## Record excerpts
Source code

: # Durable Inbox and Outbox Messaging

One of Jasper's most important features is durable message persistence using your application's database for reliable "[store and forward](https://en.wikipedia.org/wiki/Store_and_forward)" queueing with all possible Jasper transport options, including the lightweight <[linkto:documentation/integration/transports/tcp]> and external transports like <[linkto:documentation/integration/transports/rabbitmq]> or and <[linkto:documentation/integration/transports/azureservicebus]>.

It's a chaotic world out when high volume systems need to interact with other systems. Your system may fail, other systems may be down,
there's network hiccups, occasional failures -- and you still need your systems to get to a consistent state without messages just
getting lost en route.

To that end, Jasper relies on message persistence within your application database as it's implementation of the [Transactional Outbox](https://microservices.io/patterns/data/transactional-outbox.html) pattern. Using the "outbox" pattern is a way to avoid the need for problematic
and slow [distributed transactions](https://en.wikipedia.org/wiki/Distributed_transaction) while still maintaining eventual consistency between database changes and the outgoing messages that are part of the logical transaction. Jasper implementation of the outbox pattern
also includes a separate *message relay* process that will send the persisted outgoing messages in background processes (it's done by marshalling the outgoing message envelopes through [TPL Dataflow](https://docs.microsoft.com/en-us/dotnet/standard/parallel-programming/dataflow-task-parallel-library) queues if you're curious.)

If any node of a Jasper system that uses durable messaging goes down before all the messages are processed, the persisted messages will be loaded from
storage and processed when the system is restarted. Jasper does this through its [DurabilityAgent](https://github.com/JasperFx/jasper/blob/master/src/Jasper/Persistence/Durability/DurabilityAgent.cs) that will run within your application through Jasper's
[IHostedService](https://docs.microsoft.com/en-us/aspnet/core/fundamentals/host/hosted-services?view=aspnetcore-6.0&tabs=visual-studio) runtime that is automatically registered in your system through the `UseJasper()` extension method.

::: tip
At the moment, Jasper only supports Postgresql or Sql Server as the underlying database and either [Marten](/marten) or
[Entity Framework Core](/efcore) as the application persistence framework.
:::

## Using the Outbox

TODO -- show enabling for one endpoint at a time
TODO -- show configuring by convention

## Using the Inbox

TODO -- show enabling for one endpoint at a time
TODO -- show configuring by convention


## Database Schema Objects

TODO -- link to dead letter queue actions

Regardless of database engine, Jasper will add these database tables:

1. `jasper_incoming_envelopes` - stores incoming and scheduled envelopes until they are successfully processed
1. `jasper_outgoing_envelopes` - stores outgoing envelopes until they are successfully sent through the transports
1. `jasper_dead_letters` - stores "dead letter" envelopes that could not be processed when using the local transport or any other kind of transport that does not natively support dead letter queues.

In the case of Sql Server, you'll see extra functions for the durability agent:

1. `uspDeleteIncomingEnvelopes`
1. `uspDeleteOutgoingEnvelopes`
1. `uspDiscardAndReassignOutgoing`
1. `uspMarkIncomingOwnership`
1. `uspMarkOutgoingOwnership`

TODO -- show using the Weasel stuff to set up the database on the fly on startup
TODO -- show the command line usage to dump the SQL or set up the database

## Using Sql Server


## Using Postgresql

## What to do
Out of the data above, transcribe exactly and only the lines starting with the line that has "runtime that is" and going on through the line that has "through the transports", both included.

## Result
[IHostedService](https://docs.microsoft.com/en-us/aspnet/core/fundamentals/host/hosted-services?view=aspnetcore-6.0&tabs=visual-studio) runtime that is automatically registered in your system through the `UseJasper()` extension method.

::: tip
At the moment, Jasper only supports Postgresql or Sql Server as the underlying database and either [Marten](/marten) or
[Entity Framework Core](/efcore) as the application persistence framework.
:::

## Using the Outbox

TODO -- show enabling for one endpoint at a time
TODO -- show configuring by convention

## Using the Inbox

TODO -- show enabling for one endpoint at a time
TODO -- show configuring by convention


## Database Schema Objects

TODO -- link to dead letter queue actions

Regardless of database engine, Jasper will add these database tables:

1. `jasper_incoming_envelopes` - stores incoming and scheduled envelopes until they are successfully processed
1. `jasper_outgoing_envelopes` - stores outgoing envelopes until they are successfully sent through the transports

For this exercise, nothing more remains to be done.